→ Task instructions
Filter the entries that follow, copying every line in which the word "String" appears.

Materials provided START

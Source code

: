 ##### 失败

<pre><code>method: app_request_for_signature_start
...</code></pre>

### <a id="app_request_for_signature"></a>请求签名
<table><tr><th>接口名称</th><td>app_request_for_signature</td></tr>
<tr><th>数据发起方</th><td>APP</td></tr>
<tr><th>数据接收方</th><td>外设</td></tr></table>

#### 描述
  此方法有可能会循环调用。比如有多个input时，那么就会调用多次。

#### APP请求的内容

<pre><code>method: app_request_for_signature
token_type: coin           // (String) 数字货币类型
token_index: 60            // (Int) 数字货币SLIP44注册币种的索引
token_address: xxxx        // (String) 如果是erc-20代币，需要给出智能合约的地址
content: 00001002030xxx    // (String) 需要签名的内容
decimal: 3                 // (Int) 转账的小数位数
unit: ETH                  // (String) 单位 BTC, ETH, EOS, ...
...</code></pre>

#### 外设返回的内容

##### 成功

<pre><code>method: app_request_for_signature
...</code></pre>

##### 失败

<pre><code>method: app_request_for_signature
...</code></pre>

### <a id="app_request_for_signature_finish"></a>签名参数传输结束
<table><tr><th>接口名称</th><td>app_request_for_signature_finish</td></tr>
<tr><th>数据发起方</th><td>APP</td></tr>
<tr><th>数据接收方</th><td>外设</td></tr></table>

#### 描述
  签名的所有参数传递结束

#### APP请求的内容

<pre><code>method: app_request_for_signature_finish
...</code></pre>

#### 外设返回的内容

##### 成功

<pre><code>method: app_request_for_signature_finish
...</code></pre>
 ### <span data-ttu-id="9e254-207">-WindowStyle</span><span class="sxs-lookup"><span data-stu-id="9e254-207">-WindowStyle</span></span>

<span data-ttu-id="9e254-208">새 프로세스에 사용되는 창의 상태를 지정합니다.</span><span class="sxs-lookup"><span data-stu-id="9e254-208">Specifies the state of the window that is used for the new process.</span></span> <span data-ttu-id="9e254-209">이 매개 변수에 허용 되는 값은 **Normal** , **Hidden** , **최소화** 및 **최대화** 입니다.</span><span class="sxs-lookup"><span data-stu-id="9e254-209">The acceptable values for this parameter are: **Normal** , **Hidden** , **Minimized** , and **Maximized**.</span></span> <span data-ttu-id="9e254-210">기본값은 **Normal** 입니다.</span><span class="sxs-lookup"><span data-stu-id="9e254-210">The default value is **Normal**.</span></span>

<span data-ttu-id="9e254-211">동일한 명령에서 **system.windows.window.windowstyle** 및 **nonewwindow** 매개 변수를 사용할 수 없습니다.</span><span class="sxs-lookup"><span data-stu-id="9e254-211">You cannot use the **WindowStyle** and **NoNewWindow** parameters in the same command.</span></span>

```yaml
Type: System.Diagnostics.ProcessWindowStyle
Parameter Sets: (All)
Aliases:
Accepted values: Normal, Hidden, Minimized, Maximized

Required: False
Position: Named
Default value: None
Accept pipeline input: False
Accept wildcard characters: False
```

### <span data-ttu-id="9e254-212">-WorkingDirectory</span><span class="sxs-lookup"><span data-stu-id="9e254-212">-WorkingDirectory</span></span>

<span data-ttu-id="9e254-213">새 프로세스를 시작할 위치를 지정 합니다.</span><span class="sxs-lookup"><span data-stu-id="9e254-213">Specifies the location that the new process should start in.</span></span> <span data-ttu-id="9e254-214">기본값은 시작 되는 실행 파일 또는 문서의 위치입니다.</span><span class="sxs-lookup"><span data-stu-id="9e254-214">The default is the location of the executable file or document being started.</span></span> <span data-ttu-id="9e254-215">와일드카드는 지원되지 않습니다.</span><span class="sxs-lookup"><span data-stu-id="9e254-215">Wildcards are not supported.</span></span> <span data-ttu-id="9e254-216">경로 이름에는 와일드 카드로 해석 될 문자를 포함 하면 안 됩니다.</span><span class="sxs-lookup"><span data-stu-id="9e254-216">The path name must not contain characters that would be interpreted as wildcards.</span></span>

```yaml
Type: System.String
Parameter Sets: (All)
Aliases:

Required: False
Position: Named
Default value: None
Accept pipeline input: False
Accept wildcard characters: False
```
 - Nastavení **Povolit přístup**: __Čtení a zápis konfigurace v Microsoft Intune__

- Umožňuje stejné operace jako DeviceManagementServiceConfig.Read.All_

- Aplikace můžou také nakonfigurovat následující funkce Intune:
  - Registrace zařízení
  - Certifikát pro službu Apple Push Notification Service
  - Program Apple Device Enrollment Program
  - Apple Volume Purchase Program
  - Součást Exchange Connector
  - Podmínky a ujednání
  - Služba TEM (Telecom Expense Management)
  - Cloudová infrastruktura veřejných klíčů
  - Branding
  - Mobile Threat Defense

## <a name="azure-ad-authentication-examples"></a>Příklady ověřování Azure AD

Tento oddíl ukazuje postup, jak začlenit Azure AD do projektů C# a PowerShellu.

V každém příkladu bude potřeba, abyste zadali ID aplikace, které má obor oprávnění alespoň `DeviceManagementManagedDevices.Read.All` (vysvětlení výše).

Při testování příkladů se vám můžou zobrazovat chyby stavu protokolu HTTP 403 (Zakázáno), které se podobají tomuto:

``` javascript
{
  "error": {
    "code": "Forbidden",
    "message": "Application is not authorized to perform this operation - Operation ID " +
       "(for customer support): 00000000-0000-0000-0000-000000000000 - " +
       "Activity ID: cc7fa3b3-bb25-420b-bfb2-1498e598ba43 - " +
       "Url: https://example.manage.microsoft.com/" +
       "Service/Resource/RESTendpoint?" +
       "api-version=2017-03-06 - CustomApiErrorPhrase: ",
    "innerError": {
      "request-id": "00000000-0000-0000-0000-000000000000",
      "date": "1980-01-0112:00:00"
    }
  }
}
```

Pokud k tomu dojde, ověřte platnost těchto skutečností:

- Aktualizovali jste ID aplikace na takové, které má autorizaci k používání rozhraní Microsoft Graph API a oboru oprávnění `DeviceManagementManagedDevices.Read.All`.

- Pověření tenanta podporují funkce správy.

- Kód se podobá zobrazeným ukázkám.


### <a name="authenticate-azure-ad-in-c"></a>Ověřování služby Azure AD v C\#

Materials provided END

→ Response area
token_type: coin           // (String) 数字货币类型
token_address: xxxx        // (String) 如果是erc-20代币，需要给出智能合约的地址
content: 00001002030xxx    // (String) 需要签名的内容
unit: ETH                  // (String) 单位 BTC, ETH, EOS, ...
Type: System.String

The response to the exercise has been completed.